A Study of Internationalism and Multilateral Corruption


‘Although there will always be inequalities amongst the nations of the world; international cooperation through multilateral organisations and agreements allows for more prosperity and stability for everyone.’


The source presents a positive, and at that, a highly favourable perspective on the idea of internationalism as a force for global cooperation, especially within the context of multilateral or supranational organisations. Its tone airs somewhat on the side of optimism, almost to a point of blissful idealism, and it seems to suggest a rather hopeful vision of an internationalist world whose nations are politically, economically, and militarily interconnected. In the source, the author argues that institutions and treaties that take multilateral and, by association, bilateral approaches to issues of international relations ultimately work to create a global political climate that is fundamentally more prosperous, more stable, and more secure for all nations of the world, despite any inequalities that may exist between individual nation-states. The source suggests that this attitude of global cooperation is best promoted and facilitated by supranational unions that can allow all nations to air their individual grievances, resolve issues diplomatically, and work towards compromises that are in their mutual interests. 

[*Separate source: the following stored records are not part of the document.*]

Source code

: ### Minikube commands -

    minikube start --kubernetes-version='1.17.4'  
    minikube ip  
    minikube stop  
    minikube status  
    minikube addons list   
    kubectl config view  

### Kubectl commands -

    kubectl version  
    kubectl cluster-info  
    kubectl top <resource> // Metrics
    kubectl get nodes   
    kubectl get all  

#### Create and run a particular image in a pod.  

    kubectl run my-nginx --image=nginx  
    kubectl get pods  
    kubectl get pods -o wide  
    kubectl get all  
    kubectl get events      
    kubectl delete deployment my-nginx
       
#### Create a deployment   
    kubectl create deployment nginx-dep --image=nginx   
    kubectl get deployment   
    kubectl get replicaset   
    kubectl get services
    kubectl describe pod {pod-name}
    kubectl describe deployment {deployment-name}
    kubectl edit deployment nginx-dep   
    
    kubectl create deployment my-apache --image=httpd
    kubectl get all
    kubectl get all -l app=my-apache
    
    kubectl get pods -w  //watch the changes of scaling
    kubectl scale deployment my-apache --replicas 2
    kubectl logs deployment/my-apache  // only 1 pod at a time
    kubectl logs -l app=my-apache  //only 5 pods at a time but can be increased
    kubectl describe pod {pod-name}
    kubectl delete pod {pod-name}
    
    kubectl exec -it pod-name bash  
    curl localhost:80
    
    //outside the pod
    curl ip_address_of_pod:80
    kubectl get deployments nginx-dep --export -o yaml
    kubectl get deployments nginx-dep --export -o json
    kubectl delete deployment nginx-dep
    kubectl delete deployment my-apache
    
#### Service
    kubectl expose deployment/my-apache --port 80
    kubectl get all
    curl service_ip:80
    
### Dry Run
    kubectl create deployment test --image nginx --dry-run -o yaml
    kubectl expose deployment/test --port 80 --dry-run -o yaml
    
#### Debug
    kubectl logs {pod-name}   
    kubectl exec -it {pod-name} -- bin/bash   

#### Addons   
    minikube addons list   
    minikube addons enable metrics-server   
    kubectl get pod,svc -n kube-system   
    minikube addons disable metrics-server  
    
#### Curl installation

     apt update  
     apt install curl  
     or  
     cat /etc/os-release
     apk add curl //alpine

The author seems to acknowledge that internationalism, especially in the context of multilateral organisations and supranational unions, often fails to work in the national interests of individual players. However, the crux of their argument surrounds the idea that the pursuit of national interest is inherently short-sighted and irresponsible because, to all intents and purposes, one country’s national interest will always conflict with the interests of others – unilateral pursuits can easily lead to the domination of one power over another. Instead, the author suggests that national leaders and state governors look instead to the fulfilment of mutual interests, cooperating with their neighbours to reach compromises that are inherently better for all parties. In this way, nation-states can avoid conflict and will instead be encouraged to resolve issues diplomatically, taking various different perspectives into account. 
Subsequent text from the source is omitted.